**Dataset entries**

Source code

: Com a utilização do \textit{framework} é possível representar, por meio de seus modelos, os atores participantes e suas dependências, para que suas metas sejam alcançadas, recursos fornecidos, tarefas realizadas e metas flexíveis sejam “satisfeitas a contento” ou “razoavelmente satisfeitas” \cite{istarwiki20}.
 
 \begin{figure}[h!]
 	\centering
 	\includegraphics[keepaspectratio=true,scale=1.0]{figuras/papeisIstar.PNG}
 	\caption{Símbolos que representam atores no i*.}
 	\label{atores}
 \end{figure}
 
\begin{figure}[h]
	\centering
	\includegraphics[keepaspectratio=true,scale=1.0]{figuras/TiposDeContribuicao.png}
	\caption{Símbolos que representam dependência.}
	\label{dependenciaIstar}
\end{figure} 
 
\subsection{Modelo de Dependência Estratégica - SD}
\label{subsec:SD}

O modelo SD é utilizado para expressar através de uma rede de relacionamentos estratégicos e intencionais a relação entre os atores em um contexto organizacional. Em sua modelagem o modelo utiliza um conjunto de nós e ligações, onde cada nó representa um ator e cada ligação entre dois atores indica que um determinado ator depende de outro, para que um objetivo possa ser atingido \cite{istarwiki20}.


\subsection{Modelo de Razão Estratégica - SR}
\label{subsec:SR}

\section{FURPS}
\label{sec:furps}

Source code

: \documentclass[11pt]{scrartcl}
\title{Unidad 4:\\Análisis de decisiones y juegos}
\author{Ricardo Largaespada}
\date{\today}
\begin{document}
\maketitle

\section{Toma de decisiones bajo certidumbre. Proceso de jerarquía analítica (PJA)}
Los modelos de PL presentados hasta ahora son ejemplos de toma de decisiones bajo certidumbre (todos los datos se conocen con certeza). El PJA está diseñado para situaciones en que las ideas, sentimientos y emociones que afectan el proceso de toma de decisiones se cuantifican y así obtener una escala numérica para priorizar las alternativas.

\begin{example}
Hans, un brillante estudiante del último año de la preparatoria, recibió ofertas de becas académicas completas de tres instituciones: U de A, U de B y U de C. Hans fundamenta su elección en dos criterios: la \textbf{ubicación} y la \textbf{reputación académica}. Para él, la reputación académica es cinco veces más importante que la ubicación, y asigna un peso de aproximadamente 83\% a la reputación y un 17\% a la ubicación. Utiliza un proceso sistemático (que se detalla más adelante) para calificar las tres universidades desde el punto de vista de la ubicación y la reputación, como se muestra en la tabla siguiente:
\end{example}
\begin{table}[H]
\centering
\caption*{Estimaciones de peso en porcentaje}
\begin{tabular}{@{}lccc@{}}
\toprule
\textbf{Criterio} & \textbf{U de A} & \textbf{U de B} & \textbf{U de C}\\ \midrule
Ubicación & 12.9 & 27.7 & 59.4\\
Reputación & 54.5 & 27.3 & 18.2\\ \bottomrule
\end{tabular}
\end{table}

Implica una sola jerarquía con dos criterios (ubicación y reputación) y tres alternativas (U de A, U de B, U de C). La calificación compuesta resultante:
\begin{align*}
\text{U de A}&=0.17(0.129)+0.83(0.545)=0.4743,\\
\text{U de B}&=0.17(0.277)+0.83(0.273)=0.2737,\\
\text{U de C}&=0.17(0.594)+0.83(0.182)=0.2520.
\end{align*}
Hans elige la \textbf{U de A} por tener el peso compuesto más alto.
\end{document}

**WHAT YOU SHOULD DO**
Make a list of all lines in the data that contain "Estratégica".

**EXPECTED ANSWER**
\subsection{Modelo de Dependência Estratégica - SD}
\subsection{Modelo de Razão Estratégica - SR}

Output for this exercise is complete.